Я десять лет не пил вообще. Я про себя не могу сказать, что я пьющий человек, но, в общем, это было не очень просто. Очень трудно с людьми общаться, когда не пьешь. Я никому про это не говорил. Отвечал, что мне круто и так. А сейчас могу выпить, но я метод придумал: надо начинать выпивать гораздо позже, чем все. Когда все заканчивают, ты начинаешь – и поэтому ты под конец выпил меньше. Еще я люблю пить один.

А есть профессиональные планы или мечта открыть в будущем что-нибудь совсем необычное?

Мне очень хотелось бы наконец сделать место, в котором не будет никакой музыкальной программы. Никакой вообще программы не будет. Хочется сделать место, которому пятьсот лет. Вот ты туда приходишь – и никаких сомнений, что оно пятьсот лет уже существует. Может, бар «Леди Джейн», который мы с Варей Туровой сейчас открыли, таким станет. Это рядом с «Мастерской», в том же здании. Оформлял его художник Петр Пастернак. Там потрясающий вид из окна на задний двор, прямо Диккенс. Да, кажется, такое место и получается. Ему, конечно, не пятьсот лет, но лет сто – сто пятьдесят точно есть.

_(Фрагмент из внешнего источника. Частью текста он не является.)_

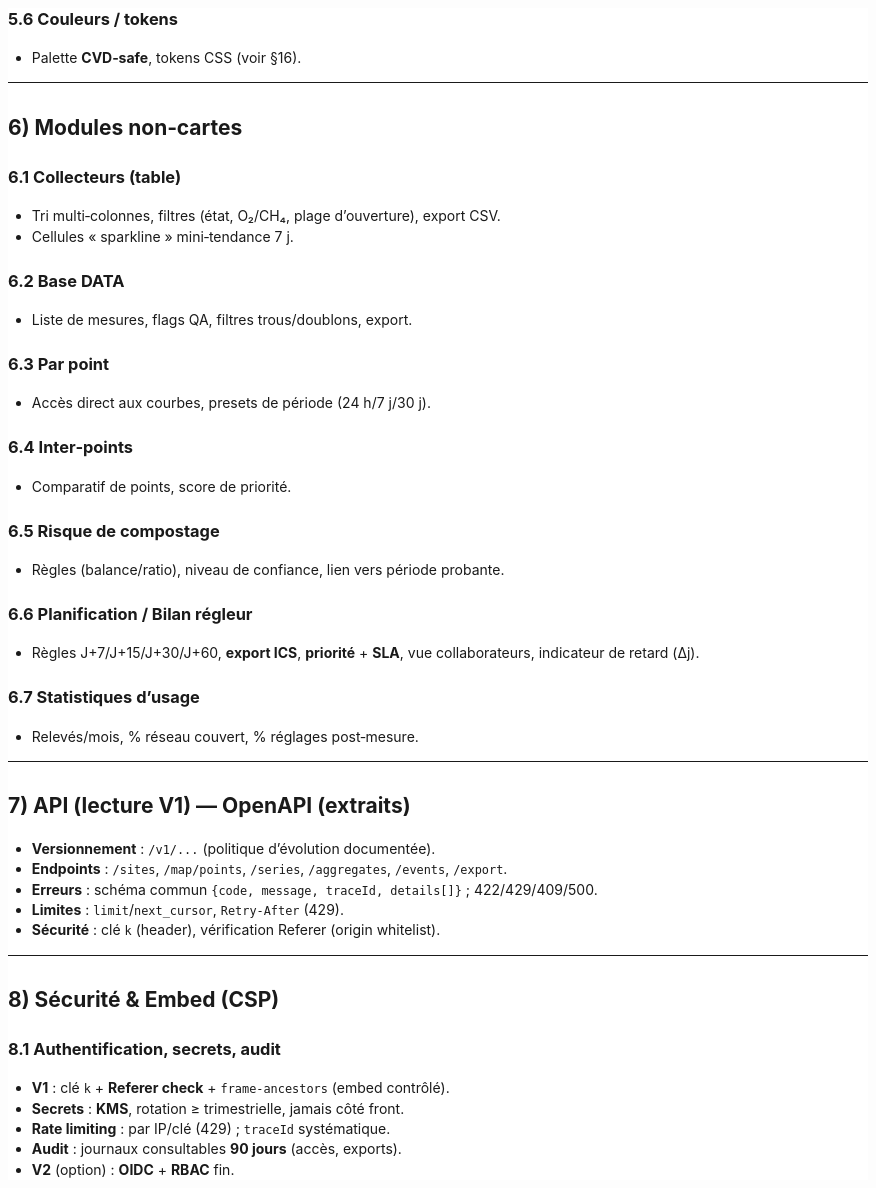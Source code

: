 ### 5.6 Couleurs / tokens
- Palette **CVD‑safe**, tokens CSS (voir §16).

---

## 6) Modules non‑cartes
### 6.1 Collecteurs (table)
- Tri multi‑colonnes, filtres (état, O₂/CH₄, plage d’ouverture), export CSV.  
- Cellules « sparkline » mini‑tendance 7 j.

### 6.2 Base DATA
- Liste de mesures, flags QA, filtres trous/doublons, export.

### 6.3 Par point
- Accès direct aux courbes, presets de période (24 h/7 j/30 j).

### 6.4 Inter‑points
- Comparatif de points, score de priorité.

### 6.5 Risque de compostage
- Règles (balance/ratio), niveau de confiance, lien vers période probante.

### 6.6 Planification / Bilan régleur
- Règles J+7/J+15/J+30/J+60, **export ICS**, **priorité** + **SLA**, vue collaborateurs, indicateur de retard (Δj).

### 6.7 Statistiques d’usage
- Relevés/mois, % réseau couvert, % réglages post‑mesure.

---

## 7) API (lecture V1) — OpenAPI (extraits)
- **Versionnement** : `/v1/...` (politique d’évolution documentée).  
- **Endpoints** : `/sites`, `/map/points`, `/series`, `/aggregates`, `/events`, `/export`.  
- **Erreurs** : schéma commun `{code, message, traceId, details[]}` ; 422/429/409/500.  
- **Limites** : `limit`/`next_cursor`, `Retry-After` (429).  
- **Sécurité** : clé `k` (header), vérification Referer (origin whitelist).

---

## 8) Sécurité & Embed (CSP)
### 8.1 Authentification, secrets, audit
- **V1** : clé `k` + **Referer check** + `frame-ancestors` (embed contrôlé).  
- **Secrets** : **KMS**, rotation ≥ trimestrielle, jamais côté front.  
- **Rate limiting** : par IP/clé (429) ; `traceId` systématique.  
- **Audit** : journaux consultables **90 jours** (accès, exports).  
- **V2** (option) : **OIDC** + **RBAC** fin.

Вы можете сформулировать главные в вашей жизни ценности?

Нет, про это меня лучше не спрашивать, я про такое не умею. Мой жизненный опыт показывает: когда живешь так, как тебе хочется, при этом не сильно мешая окружающим, у тебя начинается какое-то правильное существование. Ты становишься гармоничным, и всем окружающим с тобой становится легче. Кто-то из моих знакомых когда-то сказал, что если начались проблемы, то надо дойти до конца квартала и свернуть за угол, и все будет по-другому. Это очень красивая фраза, наверное, она тоже правильная.